Let us assume we need to maximize the likelihood $p(x|\theta)$ of an observed variable $x$ given a set of parameters $\theta$. However, this likelihood also depends on a set of hidden variables $z$, that we cannot observe. Updating the parameters $\theta$ in an optimal way, would require the knowledge of $z$, that is not possible. However, it is still possible to estimate it, and use this estimate to further update the parameters $\theta$. If I am not mistaken, this is the Expectation-Maximization (EM) algorithm.
This algorithm is divided in two different steps: the E and M steps. When the overall problem is intractable, the E step can be performed by minimizing an upper bound of the expected value of $z$ via gradient descent (the variational free energy). When this process has converged, the parameters $\theta$ of the model are optimized in the M step. I hope my understanding so far is clear; if not, what is wrong?
Let us assume we perform the E step via gradient descent: in this case, the process usually runs until GD has converged, and only here the M step is performed. In a practical case I am working on, I have realised that performing the M step while gradient descent is minimizing my free energy for the $E$ step, leads to better results in practice.

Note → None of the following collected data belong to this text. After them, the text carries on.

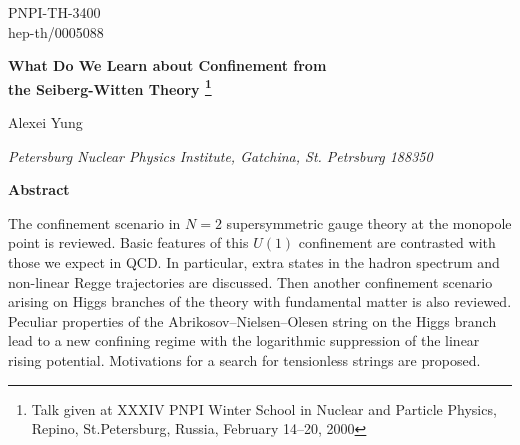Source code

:\documentclass[a4paper,12pt]{article}
\begin{document}
\renewcommand{\theequation}{\thesection.\arabic{equation}}

\begin{titlepage}
\renewcommand{\thefootnote}{\fnsymbol{footnote}}

\begin{flushright}
PNPI-TH-3400\\
hep-th/0005088\\

\end{flushright}

\vfil

\begin{center}
\baselineskip20pt
{\bf \Large  What Do We Learn about Confinement from \\
the Seiberg-Witten Theory \footnote{Talk given at XXXIV PNPI
Winter School in Nuclear and Particle Physics,
 Repino, St.Petersburg, Russia, February 14--20, 2000}}
\end{center}
\vfil

\begin{center}
{\large   Alexei Yung}

\vspace{0.3cm}


{\it Petersburg Nuclear Physics Institute, Gatchina, St. Petrsburg
188350}

\vfil

{\large\bf Abstract} \vspace*{.25cm}
\end{center}

The confinement scenario in $N=2$ supersymmetric gauge theory at
the monopole point is reviewed. Basic features of this
$U(1)$ confinement are contrasted with those we expect in QCD.
In particular, extra states in the hadron spectrum and
non-linear Regge trajectories are discussed. Then another
confinement scenario arising on Higgs branches of the theory
with fundamental matter is also reviewed.
Peculiar properties of the Abrikosov--Nielsen--Olesen string on
the Higgs branch lead to a new confining regime with the
logarithmic suppression of the linear rising potential.
Motivations for a search for tensionless strings are proposed.



\vfil

\end{titlepage}

\newpage
\end{document}
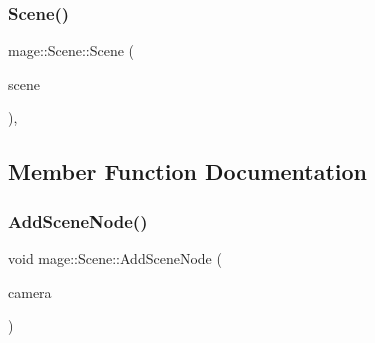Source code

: \hypertarget{classmage_1_1_scene_a35b8fc4242c2348e53014b96416fc3d3}{}\label{classmage_1_1_scene_a35b8fc4242c2348e53014b96416fc3d3} 
\subsubsection{\texorpdfstring{Scene()}{Scene()}\hspace{0.1cm}{\footnotesize\ttfamily [3/3]}}
{\footnotesize\ttfamily mage\+::\+Scene\+::\+Scene (\begin{DoxyParamCaption}\item[{\hyperlink{classmage_1_1_scene}{Scene} \&\&}]{scene }\end{DoxyParamCaption})\hspace{0.3cm}{\ttfamily [protected]}, {\ttfamily [default]}}



\subsection{Member Function Documentation}
\hypertarget{classmage_1_1_scene_a4d7e96e51563f021894800faf6136a24}{}\label{classmage_1_1_scene_a4d7e96e51563f021894800faf6136a24} 
\subsubsection{\texorpdfstring{Add\+Scene\+Node()}{AddSceneNode()}\hspace{0.1cm}{\footnotesize\ttfamily [1/7]}}
{\footnotesize\ttfamily void mage\+::\+Scene\+::\+Add\+Scene\+Node (\begin{DoxyParamCaption}\item[{\hyperlink{namespacemage_a1e01ae66713838a7a67d30e44c67703e}{Shared\+Ptr}$<$ \hyperlink{classmage_1_1_camera_node}{Camera\+Node} $>$}]{camera }\end{DoxyParamCaption})\hspace{0.3cm}{\ttfamily [private]}}

\hypertarget{classmage_1_1_scene_a26209907f771b99f1b3e5750d0a3e6f2}{}\label{classmage_1_1_scene_a26209907f771b99f1b3e5750d0a3e6f2} 
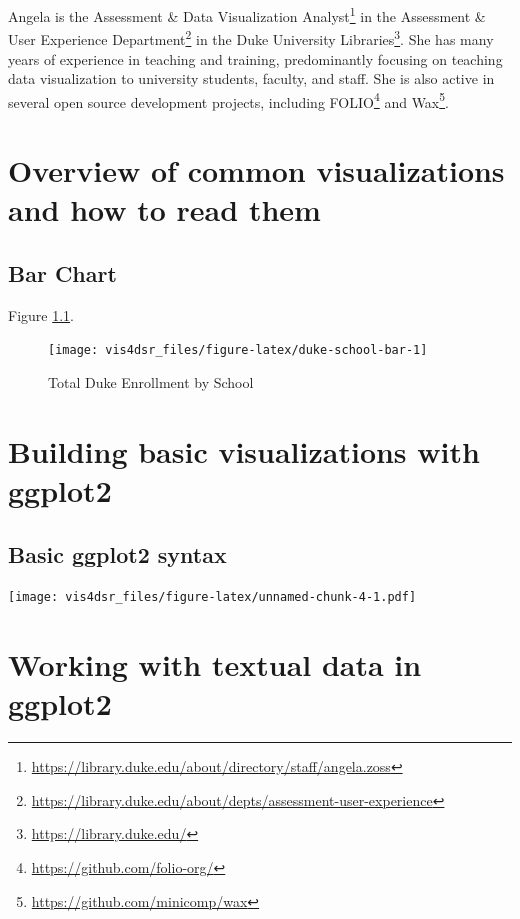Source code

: \documentclass[
]{krantz}
\renewcommand{\href}[2]{#2\footnote{\url{#1}}}
\begin{document}
Angela is the \href{https://library.duke.edu/about/directory/staff/angela.zoss}{Assessment \& Data Visualization Analyst} in the \href{https://library.duke.edu/about/depts/assessment-user-experience}{Assessment \& User Experience Department} in the \href{https://library.duke.edu/}{Duke University Libraries}. She has many years of experience in teaching and training, predominantly focusing on teaching data visualization to university students, faculty, and staff. She is also active in several open source development projects, including \href{https://github.com/folio-org/}{FOLIO} and \href{https://github.com/minicomp/wax}{Wax}.

\mainmatter

\hypertarget{reading-visualizations}{%
\chapter{Overview of common visualizations and how to read them}\label{reading-visualizations}}

\hypertarget{bar-chart}{%
\section{Bar Chart}\label{bar-chart}}

Figure \ref{fig:duke-school-bar}.

\begin{figure}
\texttt{[image: vis4dsr\_files/figure-latex/duke-school-bar-1]} \caption{Total Duke Enrollment by School}\label{fig:duke-school-bar}
\end{figure}

\hypertarget{building-basic-visualizations}{%
\chapter{Building basic visualizations with ggplot2}\label{building-basic-visualizations}}

\hypertarget{basic-ggplot2-syntax}{%
\section{Basic ggplot2 syntax}\label{basic-ggplot2-syntax}}

\texttt{[image: vis4dsr\_files/figure-latex/unnamed-chunk-4-1.pdf]}

\hypertarget{text-data-visualizations}{%
\chapter{Working with textual data in ggplot2}\label{text-data-visualizations}}
\end{document}
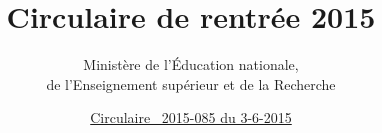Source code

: \documentclass{article}
\title{Circulaire de rentrée 2015}
\author{Ministère de l'Éducation nationale,\\ de l'Enseignement supérieur et de la Recherche}
\date{\href{http://www.education.gouv.fr/pid25535/bulletin_officiel.html?cid_bo=89301}{Circulaire \no{}~2015-085 du 3-6-2015}}
\begin{document}
\maketitle
\renewcommand{\contentsname}{Sommaire}
\tableofcontents

\end{document}
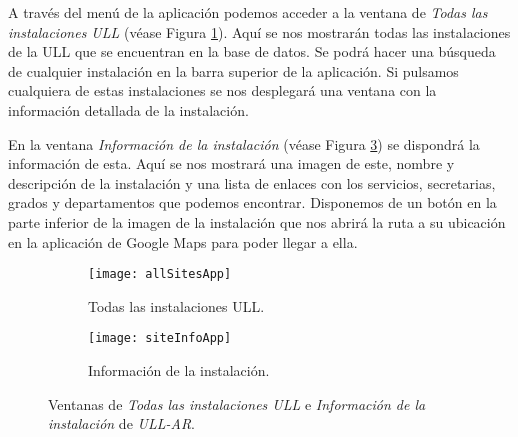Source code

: 
A través del menú de la aplicación podemos acceder a la ventana de \textit{Todas las instalaciones ULL} (véase Figura \ref{fig:allSitesApp}). Aquí se nos mostrarán todas las instalaciones de la ULL que se encuentran en la base de datos. Se podrá hacer una búsqueda de cualquier instalación en la barra superior de la aplicación. Si pulsamos cualquiera de estas instalaciones se nos desplegará una ventana con la información detallada de la instalación.

En la ventana \textit{Información de la instalación} (véase Figura \ref{fig:siteInfoApp}) se dispondrá la información de esta. Aquí se nos mostrará una imagen de este, nombre y descripción de la instalación y una lista de enlaces con los servicios, secretarias, grados y departamentos que podemos encontrar. Disponemos de un botón en la parte inferior de la imagen de la instalación que nos abrirá la ruta a su ubicación en la aplicación de Google Maps para poder llegar a ella.  
 
\begin{figure}[h]
    \hspace*{\fill}%
    \begin{subfigure}[h]{0.35\linewidth}
    \texttt{[image: allSitesApp]}
    \caption{Todas las instalaciones ULL.}
    \label{fig:allSitesApp}
    \end{subfigure}
    \hfill%
    \begin{subfigure}[h]{0.35\linewidth}
    \texttt{[image: siteInfoApp]}
    \caption{Información de la instalación.}
    \label{fig:siteInfoApp}
    \end{subfigure}%
    \caption{Ventanas de \textit{Todas las instalaciones ULL} e \textit{Información de la instalación} de \textit{ULL-AR}.}
    \hspace*{\fill}%
\end{figure}
 

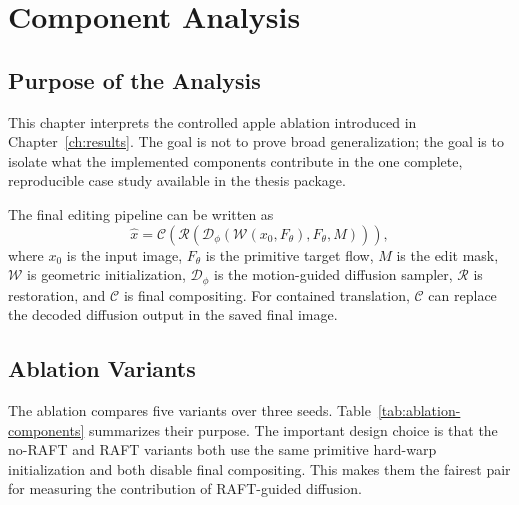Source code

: \setlength{\footskip}{8mm}

\chapter{Component Analysis}
\label{ch:ablation}

\section{Purpose of the Analysis}

This chapter interprets the controlled apple ablation introduced in Chapter~\ref{ch:results}. The goal is not to prove broad generalization; the goal is to isolate what the implemented components contribute in the one complete, reproducible case study available in the thesis package.

The final editing pipeline can be written as
\begin{equation}
  \hat{x} =
  \mathcal{C}
  \left(
  \mathcal{R}
  \left(
  \mathcal{D}_{\phi}
  \left(
  \mathcal{W}(x_0, F_\theta), F_\theta, M
  \right)
  \right)
  \right),
\end{equation}
where $x_0$ is the input image, $F_\theta$ is the primitive target flow, $M$ is the edit mask, $\mathcal{W}$ is geometric initialization, $\mathcal{D}_{\phi}$ is the motion-guided diffusion sampler, $\mathcal{R}$ is restoration, and $\mathcal{C}$ is final compositing. For contained translation, $\mathcal{C}$ can replace the decoded diffusion output in the saved final image.

\section{Ablation Variants}

The ablation compares five variants over three seeds. Table~\ref{tab:ablation-components} summarizes their purpose. The important design choice is that the no-RAFT and RAFT variants both use the same primitive hard-warp initialization and both disable final compositing. This makes them the fairest pair for measuring the contribution of RAFT-guided diffusion.

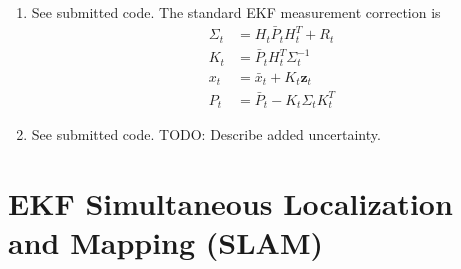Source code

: \documentclass[12pt]{article}
\begin{document}
\begin{enumerate}
\[\begin{array}{c}
			\vdots \\
			H_t^K
		\end{array}\right).
	\]
	\item See submitted code. The standard EKF measurement correction is
	\begin{align*}
		\Sigma_t &= H_t \bar P_t H_t^T + R_t \\
		K_t &= \bar P_t H_t^T \Sigma_t^{-1} \\
		x_t &= \bar x_t + K_t \mathbf{z}_t \\
		P_t &= \bar P_t - K_t \Sigma_t K_t^T
	\end{align*}
	\item See submitted code. TODO: Describe added uncertainty.
\end{enumerate}

\section{EKF Simultaneous Localization and Mapping (SLAM)}
\end{document}
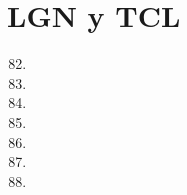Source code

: \section{LGN y TCL}
\begin{enumerate}
	\setcounter{enumi}{81}
	\item
	\item
	\item
	\item
	\item
	\item
	\item
\end{enumerate}
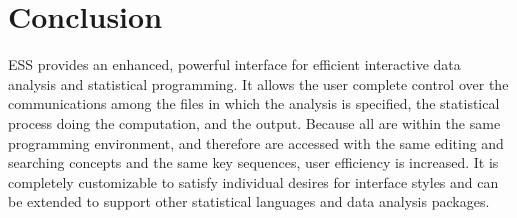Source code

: \documentclass{article}
\newcommand*{\SAS}{\textsc{SAS}}
\begin{document}







\section{Conclusion}
\label{sec:concl}

ESS provides an enhanced, powerful interface for efficient interactive
data analysis and statistical programming.  It allows the user
complete control over the communications among the files in which the
analysis is specified, the statistical process doing the computation,
and the output.  Because all are within the same programming
environment, and therefore are accessed with the same editing and
searching concepts and the same key sequences, user efficiency is
increased.  It is completely customizable to satisfy individual
desires for interface styles and can be extended to support other
statistical languages and data analysis packages.
\end{document}
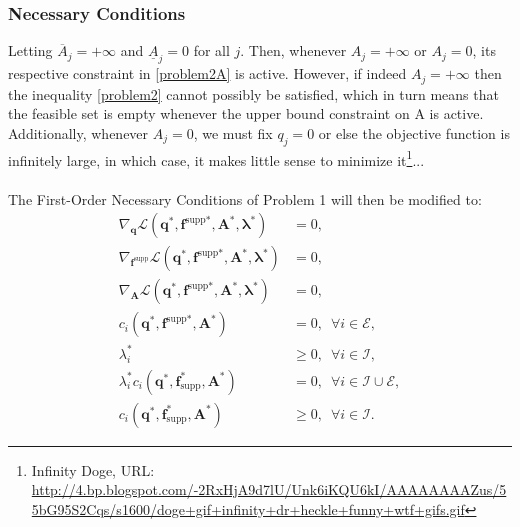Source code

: \documentclass[10pt,a4paper]{article}
\begin{document}
\subsubsection{Necessary Conditions}
Letting $\overline{A}_j = +\infty$ and $\underline{A}_j = 0$ for all $j$. Then, whenever $A_j = +\infty$ or $A_j = 0$, its respective constraint in \eqref{problem2A} is active. However, if indeed $A_j = +\infty$ then the inequality \eqref{problem2} cannot possibly be satisfied, which in turn means that the feasible set is empty whenever the upper bound constraint on A is active. Additionally, whenever $A_j = 0$, we must fix $q_j = 0$ or else the objective function is infinitely large, in which case, it makes little sense to minimize it\footnote{Infinity Doge, URL: \url{http://4.bp.blogspot.com/-2RxHjA9d7lU/Unk6iKQU6kI/AAAAAAAAZus/55bG95S2Cqs/s1600/doge+gif+infinity+dr+heckle+funny+wtf+gifs.gif}}...
\\\\
The First-Order Necessary Conditions of Problem 1 will then be modified to:
\begin{align}\label{additionalgay}
\nabla_{\boldsymbol{q}}\mathcal{L}\left(\boldsymbol{q}^*,\boldsymbol{f}^\text{supp*},\boldsymbol{A}^*,\boldsymbol{\lambda}^*\right) &= 0, \\
\nabla_{\boldsymbol{f}^\text{supp}}\mathcal{L}\left(\boldsymbol{q}^*,\boldsymbol{f}^\text{supp*},\boldsymbol{A}^*,\boldsymbol{\lambda}^*\right) &= 0,\\
\nabla_{\boldsymbol{A}}\mathcal{L}\left(\boldsymbol{q}^*,\boldsymbol{f}^\text{supp*},\boldsymbol{A}^*,\boldsymbol{\lambda}^*\right) &= 0, \\
c_i\left(\boldsymbol{q}^*,\boldsymbol{f}^\text{supp*},\boldsymbol{A}^*\right) &= 0, \enspace \forall i \in \mathcal{E},\\
\lambda_i^* &\geq 0, \enspace \forall i\in\mathcal{I},\\
\lambda_i^* c_i(\boldsymbol{q}^*,\boldsymbol{f}_\text{supp}^*,\boldsymbol{A}^*) &= 0, \enspace \forall i\in\mathcal{I}\cup\mathcal{E},\\
c_i(\boldsymbol{q}^*,\boldsymbol{f}_\text{supp}^*,\boldsymbol{A}^*) &\geq 0, \enspace \forall i\in\mathcal{I}.\label{finalgay}
\end{align}
\end{document}

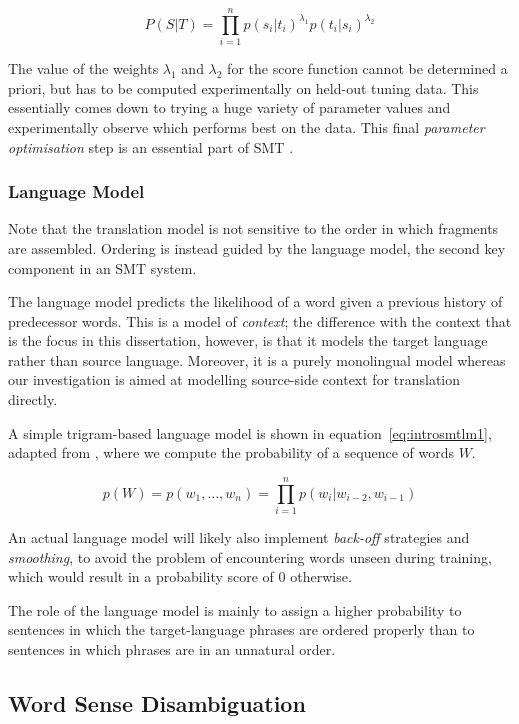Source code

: \begin{equation}
P(S|T) = \prod_{i=1}^{n} p(s_i|t_i)^{\lambda_1} p(t_i|s_i)^{\lambda_2}
\label{eq:introsmt3}
\end{equation}

The value of the weights $\lambda_1$ and $\lambda_2$ for the score function cannot be determined a priori,
but has to be computed experimentally on held-out tuning data. This essentially
comes down to trying a huge variety of parameter values and experimentally
observe which performs best on the data.  This final \emph{parameter
optimisation} step is an essential part of SMT \citep{MERT}.

\subsubsection{Language Model}

Note that the translation model is not sensitive to the order in which
fragments are assembled. Ordering is instead guided by the language model,
the second key component in an SMT system.

The language model predicts the likelihood of a word given a previous history
of predecessor words. This is a model of \emph{context}; the difference with
the context that is the focus in this dissertation, however, is that it models
the target language rather than source language. Moreover, it is a purely
monolingual model whereas our investigation is aimed at modelling source-side
context for translation directly.

A simple trigram-based language model is shown in equation~\ref{eq:introsmtlm1}, adapted from
\cite{Cole1997}, where we compute the probability of a sequence of words $W$.

\begin{equation}
p(W) = p(w_1,\ldots,w_n) = \prod_{i=1}^{n} p(w_i|w_{i-2},w_{i-1})
\label{eq:introsmtlm1}
\end{equation}

An actual language model will likely also implement \emph{back-off} strategies and
\emph{smoothing}, to avoid the problem of encountering words unseen during
training, which would result in a probability score of $0$ otherwise.

The role of the language model is mainly to assign a higher probability to
sentences in which the target-language phrases are ordered properly than
to sentences in which phrases are in an unnatural order.

\subsection{Word Sense Disambiguation}

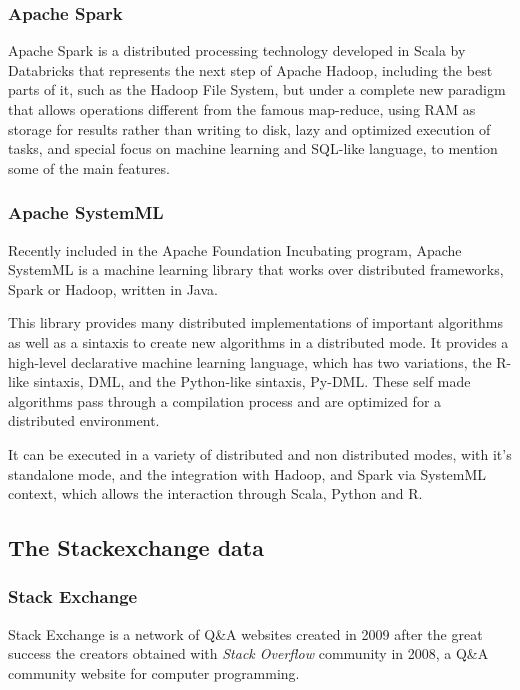 \documentclass[11pt]{article} %
\begin{document}
  \subsubsection{Apache Spark}

    Apache Spark is a distributed processing technology developed in Scala by Databricks that represents the next step of Apache Hadoop, including the best parts of it, such as the Hadoop File System, but under a complete new paradigm that allows operations different from the famous map-reduce, using RAM as storage for results rather than writing to disk, lazy and optimized execution of tasks, and special focus on machine learning and SQL-like language, to mention some of the main features.

  \subsubsection{Apache SystemML}

    Recently included in the Apache Foundation Incubating  program, Apache SystemML is a machine learning library that works over distributed frameworks, Spark or Hadoop, written in Java.

    This library provides many distributed implementations of important algorithms as well as a sintaxis to create new algorithms in a distributed mode. It provides a high-level declarative machine learning language, which has two variations, the R-like sintaxis, DML, and the Python-like sintaxis, Py-DML. These self made algorithms pass through a compilation process and are optimized for a distributed environment.

    It can be executed in a variety of distributed and non distributed modes, with it's standalone mode, and the integration with Hadoop, and Spark via SystemML context, which allows the interaction through Scala, Python and R.


  \subsection{The Stackexchange data}
  \label{subsec:data_structure}

    \subsubsection{Stack Exchange}

    Stack Exchange is a network of Q\&A websites created in 2009 after the great success the creators obtained with \emph{Stack Overflow} community in 2008, a Q\&A community website for computer programming.
\end{document}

In other words, instead of waiting for the E step to be completed, I simultaneously update both the expected value of $z$ and the parameters $\theta$ according to the current estimation, until the whole process converges.
I don't think I am the first person to try such a procedure, hence, I was wondering whether there exist similar methods In the literature, or simply articles that explain the advantages of such an algorithm over the discrete EM one, where the M step is only performed once after the E step has converged.